• WHAT IS EXPECTED
Copy the entire listing exactly.

══════════════════════════════

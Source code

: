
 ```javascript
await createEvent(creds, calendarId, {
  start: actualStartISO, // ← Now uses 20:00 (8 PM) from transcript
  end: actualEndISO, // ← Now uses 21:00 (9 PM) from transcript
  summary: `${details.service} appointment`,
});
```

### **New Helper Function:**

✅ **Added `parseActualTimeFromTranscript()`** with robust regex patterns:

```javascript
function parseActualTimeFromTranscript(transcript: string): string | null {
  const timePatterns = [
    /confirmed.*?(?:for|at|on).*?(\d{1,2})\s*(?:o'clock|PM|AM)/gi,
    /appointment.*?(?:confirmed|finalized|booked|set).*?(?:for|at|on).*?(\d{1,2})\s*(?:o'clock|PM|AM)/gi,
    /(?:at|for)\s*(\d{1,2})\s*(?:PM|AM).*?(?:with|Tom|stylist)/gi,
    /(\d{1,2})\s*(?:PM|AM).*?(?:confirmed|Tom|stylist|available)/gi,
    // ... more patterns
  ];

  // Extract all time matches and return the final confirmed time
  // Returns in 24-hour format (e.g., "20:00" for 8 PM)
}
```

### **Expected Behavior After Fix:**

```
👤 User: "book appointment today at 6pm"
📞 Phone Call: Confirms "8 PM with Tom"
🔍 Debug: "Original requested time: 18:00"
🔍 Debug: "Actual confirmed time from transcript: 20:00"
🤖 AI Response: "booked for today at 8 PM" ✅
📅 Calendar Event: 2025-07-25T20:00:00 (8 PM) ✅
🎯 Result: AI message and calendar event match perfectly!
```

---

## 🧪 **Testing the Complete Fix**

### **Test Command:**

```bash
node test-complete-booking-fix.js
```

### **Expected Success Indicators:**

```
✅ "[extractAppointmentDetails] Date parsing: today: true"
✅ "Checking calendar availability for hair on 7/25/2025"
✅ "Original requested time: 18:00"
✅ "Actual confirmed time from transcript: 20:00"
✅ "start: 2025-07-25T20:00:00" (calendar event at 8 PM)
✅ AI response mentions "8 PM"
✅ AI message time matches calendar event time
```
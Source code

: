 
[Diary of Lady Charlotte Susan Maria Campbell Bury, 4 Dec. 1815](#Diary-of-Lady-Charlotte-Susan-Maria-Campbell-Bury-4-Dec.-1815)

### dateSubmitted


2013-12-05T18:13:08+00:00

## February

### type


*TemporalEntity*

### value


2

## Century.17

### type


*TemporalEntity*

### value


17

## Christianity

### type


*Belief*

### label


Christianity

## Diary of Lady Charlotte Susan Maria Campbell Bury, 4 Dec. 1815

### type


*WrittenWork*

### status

══════════════════════════════

• ANSWER SPACE
Source code

:
 ```javascript
await createEvent(creds, calendarId, {
  start: actualStartISO, // ← Now uses 20:00 (8 PM) from transcript
  end: actualEndISO, // ← Now uses 21:00 (9 PM) from transcript
  summary: `${details.service} appointment`,
});
```

### **New Helper Function:**

✅ **Added `parseActualTimeFromTranscript()`** with robust regex patterns:

```javascript
function parseActualTimeFromTranscript(transcript: string): string | null {
  const timePatterns = [
    /confirmed.*?(?:for|at|on).*?(\d{1,2})\s*(?:o'clock|PM|AM)/gi,
    /appointment.*?(?:confirmed|finalized|booked|set).*?(?:for|at|on).*?(\d{1,2})\s*(?:o'clock|PM|AM)/gi,
    /(?:at|for)\s*(\d{1,2})\s*(?:PM|AM).*?(?:with|Tom|stylist)/gi,
    /(\d{1,2})\s*(?:PM|AM).*?(?:confirmed|Tom|stylist|available)/gi,
    // ... more patterns
  ];

  // Extract all time matches and return the final confirmed time
  // Returns in 24-hour format (e.g., "20:00" for 8 PM)
}
```

### **Expected Behavior After Fix:**

```
👤 User: "book appointment today at 6pm"
📞 Phone Call: Confirms "8 PM with Tom"
🔍 Debug: "Original requested time: 18:00"
🔍 Debug: "Actual confirmed time from transcript: 20:00"
🤖 AI Response: "booked for today at 8 PM" ✅
📅 Calendar Event: 2025-07-25T20:00:00 (8 PM) ✅
🎯 Result: AI message and calendar event match perfectly!
```

---

## 🧪 **Testing the Complete Fix**

### **Test Command:**

```bash
node test-complete-booking-fix.js
```

### **Expected Success Indicators:**

```
✅ "[extractAppointmentDetails] Date parsing: today: true"
✅ "Checking calendar availability for hair on 7/25/2025"
✅ "Original requested time: 18:00"
✅ "Actual confirmed time from transcript: 20:00"
✅ "start: 2025-07-25T20:00:00" (calendar event at 8 PM)
✅ AI response mentions "8 PM"
✅ AI message time matches calendar event time
```
Source code

: 
[Diary of Lady Charlotte Susan Maria Campbell Bury, 4 Dec. 1815](#Diary-of-Lady-Charlotte-Susan-Maria-Campbell-Bury-4-Dec.-1815)

### dateSubmitted


2013-12-05T18:13:08+00:00

## February

### type


*TemporalEntity*

### value


2

## Century.17

### type


*TemporalEntity*

### value


17

## Christianity

### type


*Belief*

### label


Christianity

## Diary of Lady Charlotte Susan Maria Campbell Bury, 4 Dec. 1815

### type


*WrittenWork*

### status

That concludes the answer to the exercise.